Olympic victory parade: Manchester in talks to host event
Manchester City Council says it is in talks about hosting a parade to celebrate the achievements of Team GB at the Olympic and Paralympic Games.
The council said it was in discussions with the government and British Olympic Committee about hosting the event.
Earlier, Mayor of London Sadiq Khan said he was "keen" for a homecoming event to take place in the capital.
Manchester is home to several medal winners, including Team GB cyclists and Taekwondo gold medallist Jade Jones.
The athlete, who retained her Olympic title in Rio on Thursday, told Sky News there should be a parade to "inspire more people".
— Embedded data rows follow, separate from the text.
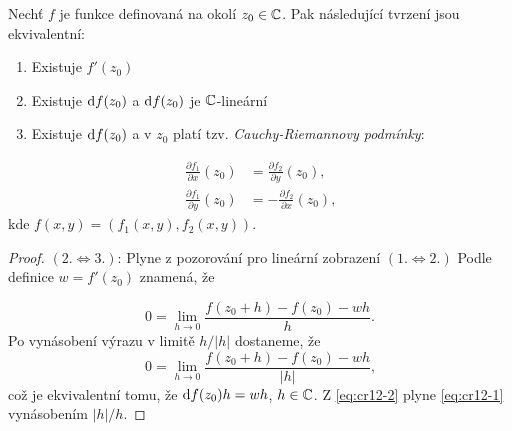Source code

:
\begin{theorem}\label{CR}
Nechť $f$ je funkce definovaná na okolí $z_0 \in \operatorname{\mathbb{C}}  $. Pak následující tvrzení jsou ekvivalentní:
\begin{enumerate}
    \item Existuje $f'(z_0)$ %
    \item Existuje $\mathop{}\!\mathrm{d} f(z_0)$ a $\mathop{}\!\mathrm{d} f(z_0)$ je $ \operatorname{\mathbb{C}}  $-lineární %
    \item Existuje $\mathop{}\!\mathrm{d} f(z_0)$ a v $z_0$ platí tzv. \emph{Cauchy-Riemannovy podmínky}: %
\end{enumerate}
\begin{align*}
\tag{CR}
\label{eqn:CR}
\frac{\partial f_1}{\partial x}(z_0) &= \frac{\partial f_2}{\partial y}(z_0)\text{, }\\
\frac{\partial f_1}{\partial y}(z_0) &= -\frac{\partial f_2}{\partial x}(z_0)\text{,}    
\end{align*}
kde $f(x,y) = (f_1(x,y),f_2(x,y))$.

\end{theorem}
\begin{proof}
$(2. \iff 3.)$: Plyne z pozorování pro lineární zobrazení %
\newline
$(1. \iff 2.)$ Podle definice $w = f'(z_0)$ znamená, že 

\begin{equation}\label{eq:cr12-1} 
0 = \lim_{h \to 0} {\frac{f(z_0+h)-f(z_0)-wh}{h}}\text{.} 
\end{equation}
Po vynásobení výrazu v limitě $h/|h|$ dostaneme, že
\begin{equation}\label{eq:cr12-2}
0 = \lim_{h \to 0} \frac{f(z_0+h)-f(z_0)-wh}{|h|}\text{,}
\end{equation}%
což je ekvivalentní tomu, že  $\mathop{}\!\mathrm{d} f(z_0)h=wh$, $h\in \operatorname{\mathbb{C}}  $. Z \cref{eq:cr12-2} plyne \cref{eq:cr12-1} vynásobením $|h|/h$.
\end{proof}

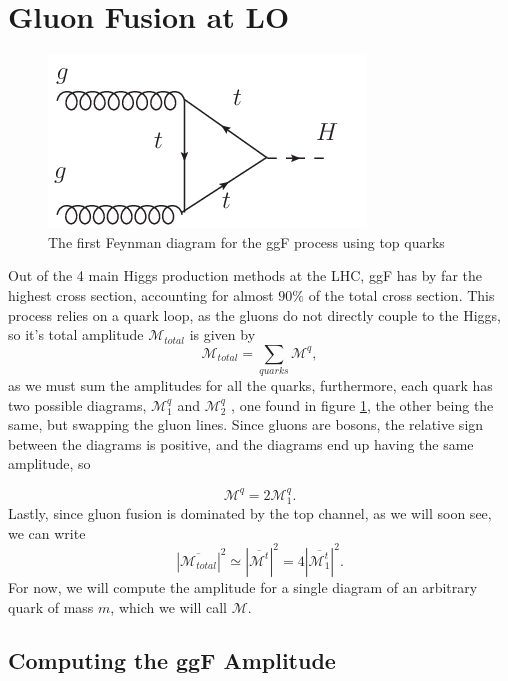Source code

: \documentclass[EPJ,twocolumn]{webofc}
\begin{document}
\section{\label{sec3}Gluon Fusion at LO}

\begin{figure}[ht]
    \centering
    \includegraphics[width=.5\columnwidth]{Images/ggFDiagram.png}
    \caption{The first Feynman diagram for the ggF process using top quarks}
    \label{ggF diagram}
\end{figure}

Out of the 4 main Higgs production methods at the LHC, ggF has by far the highest cross section, accounting for almost $90\%$ of the total cross section. This process relies on a quark loop, as the gluons do not directly couple to the Higgs, so it's total amplitude $\mathcal{M}_{total}$  is given by
\begin{equation}
    \mathcal{M}_{total} =  \sum_{quarks} \mathcal{M}^q,
\end{equation}
as  we must sum the amplitudes for all the quarks, furthermore, each quark has two possible diagrams, $\mathcal{M}_1^q$ and $\mathcal{M}_2^q$ , one found in figure \ref{ggF diagram},  the other being the same, but swapping the gluon lines. Since gluons are bosons, the relative sign between the diagrams is positive, and the diagrams end up having the same amplitude, so

\begin{equation}
    \mathcal{M}^q = 2 \mathcal{M}^q_1.
\end{equation}
Lastly, since gluon fusion is dominated by the top channel, as we will soon see, we can write
\begin{equation}
    |\overline{\mathcal{M}_{total}}|^2 \simeq |\overline{\mathcal{M}^t}|^2= 4|\overline{\mathcal{M}_1^t}|^2.
\end{equation}
For now, we will compute the amplitude for a single diagram of an arbitrary quark of mass $m$, which we will call $\mathcal{M}$.


\subsection{Computing the ggF Amplitude}
\end{document}
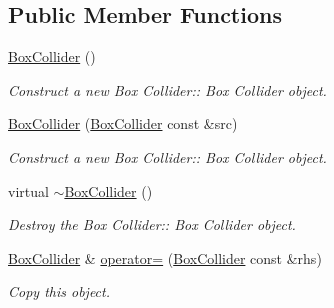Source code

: \subsection*{Public Member Functions}
\begin{DoxyCompactItemize}
\item 
\mbox{\label{class_box_collider_aa8358aaf4f5fae5446ebdf0b303ccce3}} 
\hyperlink{class_box_collider_aa8358aaf4f5fae5446ebdf0b303ccce3}{Box\+Collider} ()
\begin{DoxyCompactList}\small\item\em Construct a new Box Collider\+:\+: Box Collider object. \end{DoxyCompactList}\item 
\hyperlink{class_box_collider_a79511f75725470715ff72c4b4622de21}{Box\+Collider} (\hyperlink{class_box_collider}{Box\+Collider} const \&src)
\begin{DoxyCompactList}\small\item\em Construct a new Box Collider\+:\+: Box Collider object. \end{DoxyCompactList}\item 
\mbox{\label{class_box_collider_a8c33dbb4325d76d441de38b7c4ae43af}} 
virtual \hyperlink{class_box_collider_a8c33dbb4325d76d441de38b7c4ae43af}{$\sim$\+Box\+Collider} ()
\begin{DoxyCompactList}\small\item\em Destroy the Box Collider\+:\+: Box Collider object. \end{DoxyCompactList}\item 
\hyperlink{class_box_collider}{Box\+Collider} \& \hyperlink{class_box_collider_a785e2defc2d9deab26589149262ff114}{operator=} (\hyperlink{class_box_collider}{Box\+Collider} const \&rhs)
\begin{DoxyCompactList}\small\item\em Copy this object. \end{DoxyCompactList}\end{DoxyCompactItemize}
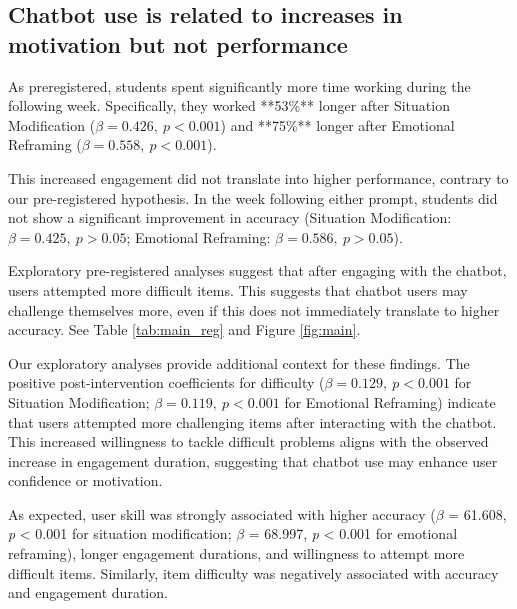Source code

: \documentclass[11pt]{report}
\begin{document}
\begin{mainf}
\subsection{Chatbot use is related to increases in motivation but not performance}

As preregistered, students spent significantly more time working during the following week. 
Specifically, they worked **53\%** longer after Situation Modification (\(\beta=0.426,\ p<0.001\)) and **75\%** longer after Emotional Reframing (\(\beta=0.558,\ p<0.001\)).

This increased engagement did not translate into higher performance, contrary to our pre-registered hypothesis. 
In the week following either prompt, students did not show a significant improvement in accuracy (Situation Modification: \(\beta=0.425,\ p>0.05\); Emotional Reframing: \(\beta=0.586,\ p>0.05\)).

Exploratory pre-registered analyses suggest that after engaging with the chatbot, users attempted more difficult items. 
This suggests that chatbot users may challenge themselves more, even if this does not immediately translate to higher accuracy. See Table \ref{tab:main_reg} and Figure \ref{fig:main}.

Our exploratory analyses provide additional context for these findings. 
The positive post-intervention coefficients for difficulty (\(\beta=0.129,\ p<0.001\) for Situation Modification; \(\beta=0.119,\ p<0.001\) for Emotional Reframing) indicate that users attempted more challenging items after interacting with the chatbot. 
This increased willingness to tackle difficult problems aligns with the observed increase in engagement duration, suggesting that chatbot use may enhance user confidence or motivation.

As expected, user skill was strongly associated with higher accuracy ($\beta$ = 61.608, \textit{p} < 0.001 for situation modification; $\beta$ = 68.997, \textit{p} < 0.001 for emotional reframing), longer engagement durations, and willingness to attempt more difficult items. 
Similarly, item difficulty was negatively associated with accuracy and engagement duration.


\end{mainf}
\end{document}
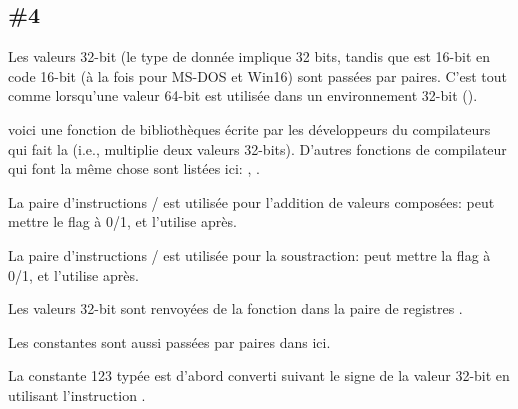 \subsection{\Example{} \#4}

\label{win16_32bit_values}





Les valeurs 32-bit (le type de donnée  implique 32 bits, tandis que \Tint
est 16-bit en code 16-bit (à la fois pour MS-DOS et Win16) sont passées par paires.
C'est tout comme lorsqu'une valeur 64-bit est utilisée dans un environnement 32-bit ().

voici une fonction de bibliothèques écrite par les développeurs du compilateurs qui
fait la  (i.e., multiplie deux valeurs 32-bits).
D'autres fonctions de compilateur qui font la même chose sont listées ici: , .

La paire d'instructions / est utilisée pour l'addition de valeurs
composées:  peut mettre le flag  à 0/1, et  l'utilise après.

La paire d'instructions / est utilisée pour la soustraction: 
peut mettre la flag  à 0/1, et  l'utilise après.

Les valeurs 32-bit sont renvoyées de la fonction dans la paire de registres .

Les constantes sont aussi passées par paires dans  ici.

La constante 123 typée \Tint{} est d'abord converti suivant le signe de la valeur
32-bit en utilisant l'instruction .
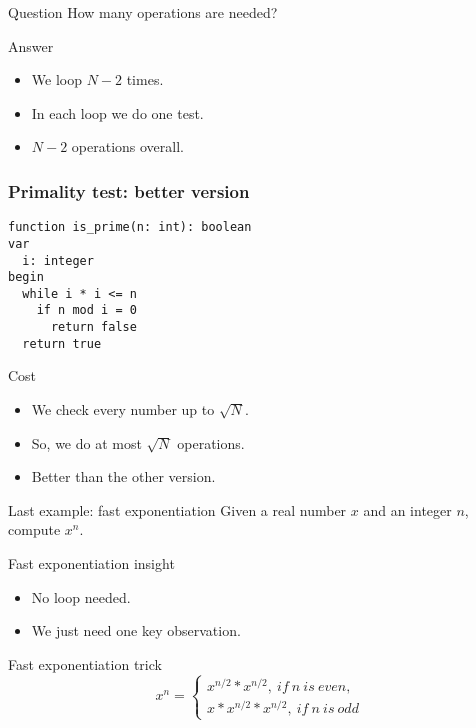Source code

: \documentclass{beamer}
\begin{document}
\begin{frame}{Question}
  \justifying
  How many operations are needed?
\end{frame}

\begin{frame}{Answer}
\justifying
\begin{itemize}
  \item We loop $N-2$ times.
  \item In each loop we do one test.
  \item $N-2$ operations overall.
\end{itemize}
\end{frame}

\begin{frame}[fragile]
\frametitle{Primality test: better version}
\begin{verbatim}
function is_prime(n: int): boolean
var
  i: integer
begin
  while i * i <= n
    if n mod i = 0
      return false
  return true
\end{verbatim}
\end{frame}

\begin{frame}{Cost}
\justifying
\begin{itemize}
  \item We check every number up to $\sqrt{N}$.
  \item So, we do at most $\sqrt{N}$ operations.
  \item Better than the other version.
\end{itemize}
\end{frame}

\begin{frame}{Last example: fast exponentiation}
Given a real number $x$ and an integer $n$, compute $x^n$.
\end{frame}

\begin{frame}{Fast exponentiation insight}
\justifying
\begin{itemize}
  \item No loop needed.
  \item We just need one key observation.
\end{itemize}
\end{frame}

\begin{frame}{Fast exponentiation trick}
\[
  x^n= 
  \begin{cases}
    x^{n / 2} * x^{n / 2},\	if\ n\ is\ even,\\
    x * x^{n / 2} * x^{n / 2},\ if\ n\ is\ odd
  \end{cases}
\]
\end{frame}
\end{document}
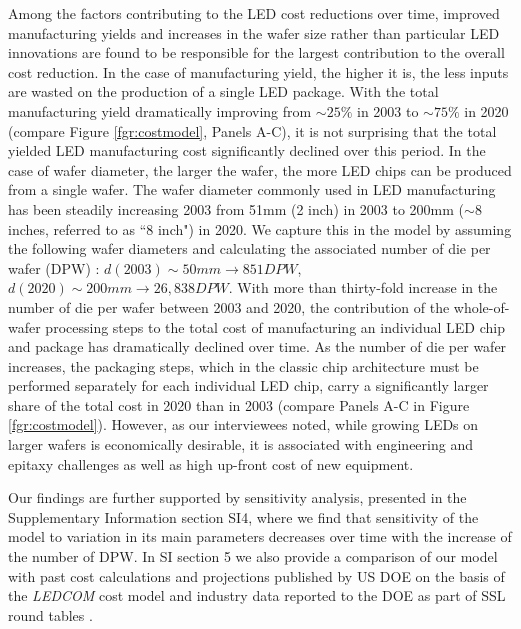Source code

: \documentclass[twoside,twocolumn,9pt]{article}
\begin{document}
Among the factors contributing to the LED cost reductions over time, improved manufacturing yields and increases in the wafer size rather than particular LED innovations are found to be responsible for the largest contribution to the overall cost reduction. In the case of manufacturing yield, the higher it is, the less inputs are wasted on the production of a single LED package. With the total manufacturing yield dramatically improving from $\sim25\%$ in 2003 to $\sim75\%$ in 2020 (compare Figure \ref{fgr:costmodel}, Panels A-C), it is not surprising that the total yielded LED manufacturing cost significantly declined over this period. In the case of wafer diameter, the larger the wafer, the more LED chips can be produced from a single wafer. The wafer diameter commonly used in LED manufacturing has been steadily increasing 2003 from 51mm (2 inch) in 2003 to 200mm ($\sim$8 inches, referred to as “8 inch") in 2020. We capture this in the model by assuming the following wafer diameters and calculating the associated number of die per wafer (DPW) \cite{de2005investigation}: $d(2003)\sim 50 mm \rightarrow851 DPW$, $d(2020)\sim200 mm \rightarrow 26,838 DPW$. With more than thirty-fold increase in the number of die per wafer between 2003 and 2020, the contribution of the whole-of-wafer processing steps to the total cost of manufacturing an individual LED chip and package has dramatically declined over time. As the number of die per wafer increases, the packaging steps, which in the classic chip architecture must be performed separately for each individual LED chip, carry a significantly larger share of the total cost in 2020 than in 2003 (compare Panels A-C in Figure \ref{fgr:costmodel}). However, as our interviewees noted, while growing LEDs on larger wafers is economically desirable, it is associated with engineering and epitaxy challenges as well as high up-front cost of new equipment.

Our findings are further supported by sensitivity analysis, presented in the Supplementary Information section SI4, where we find that sensitivity of the model to variation in its main parameters decreases over time with the increase of the number of DPW. In SI section 5 we also provide a comparison of our model with past cost calculations and projections published by US DOE on the basis of the \textit{LEDCOM} cost model \cite{ledcomv2} and industry data reported to the DOE as part of SSL round tables \cite{doe2010solid}\cite{doe2011solid}\cite{doe2012solid}\cite{doe2013solid}\cite{doe2014solid}\cite{doe2015solid}\cite{doe2016solid}.
\end{document}
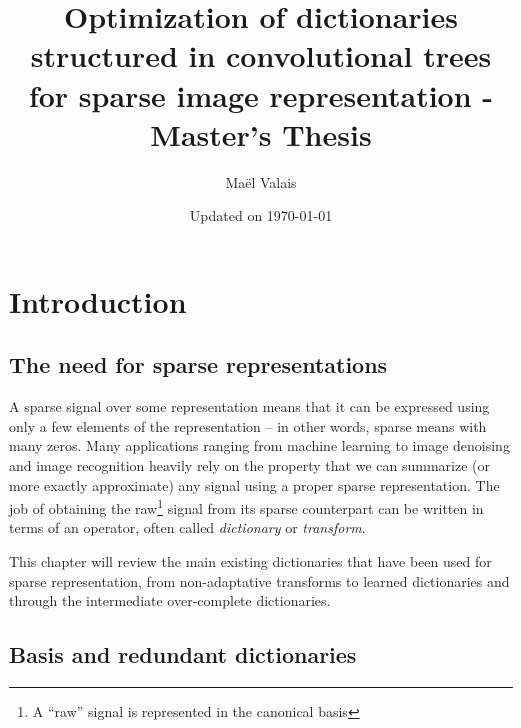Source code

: \author{Maël Valais}
\date{Updated on \today}
\title{Optimization of dictionaries structured in convolutional trees for sparse image representation - Master’s Thesis}

\pagestyle{empty} \restoregeometry
\pagestyle{body}
\tableofcontents



\chapter{Introduction} %

\section{The need for sparse representations}

A sparse signal over some representation means that it can be expressed using only a few elements of the representation – in other words, sparse means with many zeros. Many applications ranging from machine learning to image denoising and image recognition heavily rely on the property that we can summarize (or more exactly approximate) any signal using a proper sparse representation. The job of obtaining the raw\footnote{A “raw” signal is represented in the canonical basis} signal from its sparse counterpart can be written in terms of an operator, often called \emph{dictionary} or \emph{transform}.

This chapter will review the main existing dictionaries that have been used for sparse representation, from non-adaptative transforms to learned dictionaries and through the intermediate over-complete dictionaries.

\section{Basis and redundant dictionaries}

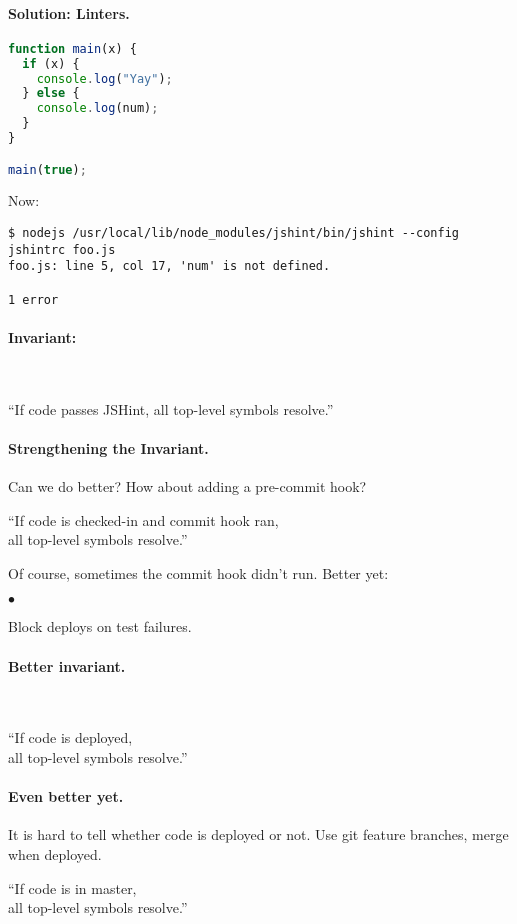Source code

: \documentclass[11pt]{article}
\newcommand{\squishlist}{
 \begin{list}{$\bullet$}
  { \setlength{\itemsep}{0pt}
     \setlength{\parsep}{3pt}
     \setlength{\topsep}{3pt}
     \setlength{\partopsep}{0pt}
     \setlength{\leftmargin}{1.5em}
     \setlength{\labelwidth}{1em}
     \setlength{\labelsep}{0.5em} } }
\newcommand{\squishend}{
  \end{list}  }
\begin{document}
\paragraph{Solution: Linters.}
\begin{lstlisting}[language=JavaScript]
function main(x) {
  if (x) {
    console.log("Yay");
  } else {
    console.log(num);
  }
}

main(true);
\end{lstlisting}

Now:
\begin{verbatim}
$ nodejs /usr/local/lib/node_modules/jshint/bin/jshint --config jshintrc foo.js
foo.js: line 5, col 17, 'num' is not defined.

1 error
\end{verbatim}

\vspace*{-1em}
\paragraph{Invariant:}~\\

\begin{center}
``If code passes JSHint, all top-level symbols resolve.''
\end{center}

\paragraph{Strengthening the Invariant.} Can we do better? How about adding a pre-commit hook?
\begin{center}
``If code is checked-in and commit hook ran,\\ all top-level symbols resolve.''
\end{center}
Of course, sometimes the commit hook didn't run. Better yet:
\squishlist
\item Block deploys on test failures.
\squishend

\paragraph{Better invariant.}~\\[1em]
\begin{center}
``If code is deployed,\\ all top-level symbols resolve.''
\end{center}

\paragraph{Even better yet.}
It is hard to tell whether code is deployed or not.
Use git feature branches, merge when deployed.
\begin{center}
``If code is in master,\\ all top-level symbols resolve.''
\end{center}
\end{document}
Mr Khan said he was in favour of marking the athletes' successes but needed to talk to the government to find "the best way".
Meanwhile, there have been several calls for the parade to be held outside the capital.
Former Olympics Minister Tessa Jowell told the BBC's Victoria Derbyshire programme: "We don't necessarily want to insist that every moment of national celebration is held in London.
"What about Birmingham? What about Manchester? Hull will be the city of culture."
Former Labour Sports Minister Richard Caborn told the Daily Mail: "It should not just be another big event in London for the tourists - why shouldn't it be in Sheffield, or in Leeds?"
Why is Manchester keen to host the parade?
The northern city is certainly basking in a golden glow from Rio.
- The training centre for Team GB's track cycling athletes, who have brought home 11 Olympic medals, is based in Manchester with many of the team living nearby, including Sir Bradley Wiggins.
- Jason Kenny, now one of Britain's most decorated Olympians, hails from Bolton in Greater Manchester while team pursuit gold-medalist Steve Burke comes from nearby Colne in Lancashire.
- Taekwondo star Jade Jones, originally from Flint in north Wales, now lives and trains in Manchester.
- Rower Matt Langridge, who won gold in Rio with the men's eight, was born in Crewe and grew up in Northwich, Cheshire.
- A number of athletes also bringing home medals live over the border in Yorkshire. The Brownlee brothers, diver Jack Laugher and cyclist Ed Clancy are all proud Yorkshiremen.
A Downing Street spokesman said the government would set out its plans for a celebration in due course.
"We want to make sure that the fantastic achievements of our Olympic heroes are properly recognised and we are working on plans to celebrate their success," he said.
London has hosted victory parades for returning Olympic and Paralympic athletes since the 2004 Athens Games.
Smaller parades are expected to be held for individual athletes in their home towns.
The town council in Stone, Staffordshire, has said it will hold a parade for K1 slalom gold medallist Joe Clarke, 23, who will be hoisted aloft in his kayak on 29 August.
The vast majority of Team GB's Olympic athletes are due to return to the UK next week, arriving at Heathrow on Tuesday.
The team is currently ranked second in the Rio 2016 medals table, with 56 in total - including 22 gold.
ITV is planning on switching off all seven of its channels for an hour to encourage people to take part in sport following Team GB's Olympics success.
It will stop broadcasting from 09:30 on 27 August as part of the I Am Team GB campaign.